27/01/2004 14:04
Ken Gaebler can help explain how the U.S. economy can be growing so briskly without adding significant numbers of new jobs.
When Gaebler's three-year-old marketing firm needs a computer programmer, a speechwriter, a Web designer or just about any other work done, Gaebler doesn't take out a help-wanted ad. He puts the project out to bid on the Internet.
He recently hired a man in Ukraine to design a computer system to monitor sales results. Gaebler paid him $118, much less than the $1,000 he figures he would have paid a freelance American programmer. Gaebler paid by credit card and earned frequent flier miles on the transaction.
Gaebler's Chicago firm has grown to nearly $1 million in sales with only three full-time, traditional employees.
"So many talented people that I worked with in the past are available for freelance work," Gaebler said. "These are people who used to make $150,000 per year and now they are freelancing and pulling in $60,000 to $70,000 while they wait for the economy to turn around."
It may be that the economy has already turned around and that Gaebler's personnel policies are among those that will help define this expansion: an era when the creation of permanent, full-time jobs will be tamped down by the global availability of work-for-hire independent contractors.
More than two years into the recovery from the last recession, coming off a quarter with sizzling 8.2 percent growth in the gross domestic product, the U.S. economy has created only 278,000 new jobs in the past five months -- leaving the nation's total number of payroll jobs 776,000 lower than when the recovery began.
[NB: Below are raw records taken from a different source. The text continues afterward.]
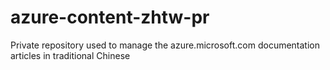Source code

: azure-content-zhtw-pr
=====================

Private repository used to manage the azure.microsoft.com documentation articles in traditional Chinese
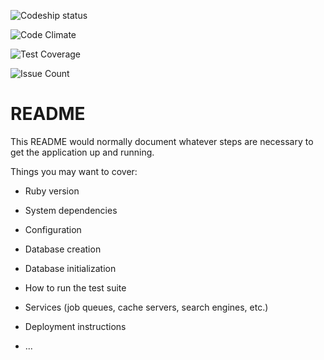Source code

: ![Codeship status](https://app.codeship.com/projects/a3f8fa90-7af6-0134-4fb6-6241d610af9c/status?branch=master)

![Code Climate](https://codeclimate.com/github/mejialvarez/daycare-api/badges/gpa.svg)

![Test Coverage](https://codeclimate.com/github/mejialvarez/daycare-api/badges/coverage.svg)

![Issue Count](https://codeclimate.com/github/mejialvarez/daycare-api/badges/issue_count.svg)

# README

This README would normally document whatever steps are necessary to get the
application up and running.

Things you may want to cover:

* Ruby version

* System dependencies

* Configuration

* Database creation

* Database initialization

* How to run the test suite

* Services (job queues, cache servers, search engines, etc.)

* Deployment instructions

* ...
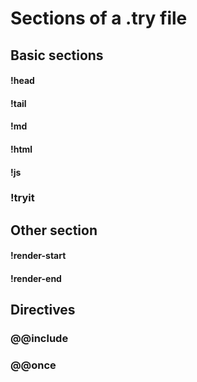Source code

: # Sections of a .try file


## Basic sections

#### !head

#### !tail

#### !md

#### !html

#### !js

### !tryit

## Other section

#### !render-start

#### !render-end

## Directives

### @@include

### @@once

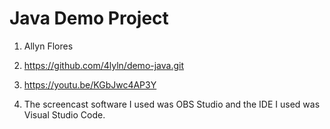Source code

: # Java Demo Project

1. Allyn Flores

2. https://github.com/4lyln/demo-java.git

3. https://youtu.be/KGbJwc4AP3Y

4. The screencast software I used was OBS Studio and the IDE I used was Visual Studio Code.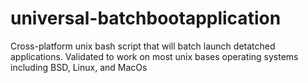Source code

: # universal-batchbootapplication
Cross-platform unix bash script that will batch launch detatched applications. Validated to work on most unix bases operating systems including BSD, Linux, and MacOs
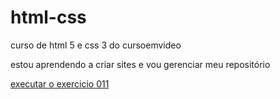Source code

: # html-css
 curso de html 5 e css 3 do cursoemvideo

estou aprendendo a criar sites e vou gerenciar meu repositório

<a href="https://luisartursiquara.github.io/html-css/exercicios/ex011/index.html">executar o exercicio 011</a>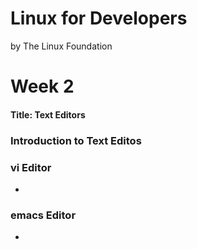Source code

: Linux for Developers
=====================

by The Linux Foundation

# Week 2

#### Title: Text Editors

### Introduction to Text Editos


### vi Editor

* 

### emacs Editor

* 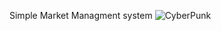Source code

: Simple Market Managment system
![CyberPunk](https://user-images.githubusercontent.com/75210504/103094043-19d74b80-45b1-11eb-9994-f5c8fe6c105a.jpg)
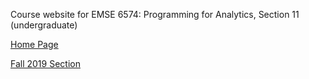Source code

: Course website for EMSE 6574: Programming for Analytics, Section 11 (undergraduate)

[Home Page](https://emse6574-gwu.github.io)

[Fall 2019 Section](https://emse6574-gwu.github.io/2019-Fall)
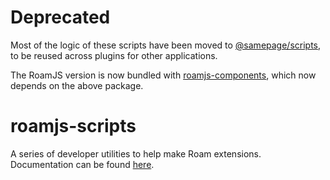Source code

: # Deprecated

Most of the logic of these scripts have been moved to [@samepage/scripts](https://www.npmjs.com/package/@samepage/scripts), to be reused across plugins for other applications.

The RoamJS version is now bundled with [roamjs-components](https://www.npmjs.com/package/roamjs-components), which now depends on the above package.

# roamjs-scripts

A series of developer utilities to help make Roam extensions. Documentation can be found [here](https://developer.roamjs.com/roamjs-scripts/roamjs-scripts).
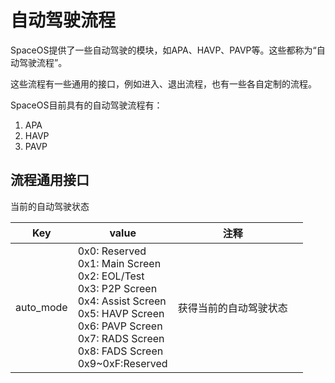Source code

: # 自动驾驶流程

SpaceOS提供了一些自动驾驶的模块，如APA、HAVP、PAVP等。这些都称为“自动驾驶流程”。

这些流程有一些通用的接口，例如进入、退出流程，也有一些各自定制的流程。

SpaceOS目前具有的自动驾驶流程有：

1. APA
2. HAVP
3. PAVP

## 流程通用接口

当前的自动驾驶状态

| Key       | value                                                        | 注释                   |      |
| --------- | ------------------------------------------------------------ | ---------------------- | ---- |
| auto_mode | 0x0: Reserved <br />0x1: Main Screen <br />0x2: EOL/Test <br />0x3: P2P Screen <br />0x4: Assist Screen <br />0x5: HAVP Screen <br />0x6: PAVP Screen <br />0x7: RADS Screen <br />0x8: FADS Screen <br />0x9~0xF:Reserved | 获得当前的自动驾驶状态 |      |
"It's a new kind of workforce," said Paul Villella, chief executive of HireStrategy, a Reston-based recruiting firm. About 64 percent of the people his firm found work for last year accepted jobs as independent contractors, up from 28 percent in 2000. He described the job seekers as mostly accountants and software engineers.
While economists agree there is more self-employment, they disagree about whether this is a temporary adjustment that will soon give way to more robust growth in traditional jobs, or a lasting change in the nature of work and the relationship between employer and worker. The answer to that question matters greatly to presidential candidates vying for office during a "jobless recovery," as well as to Federal Reserve officials who must decide how long to leave interest rates at a 45-year low.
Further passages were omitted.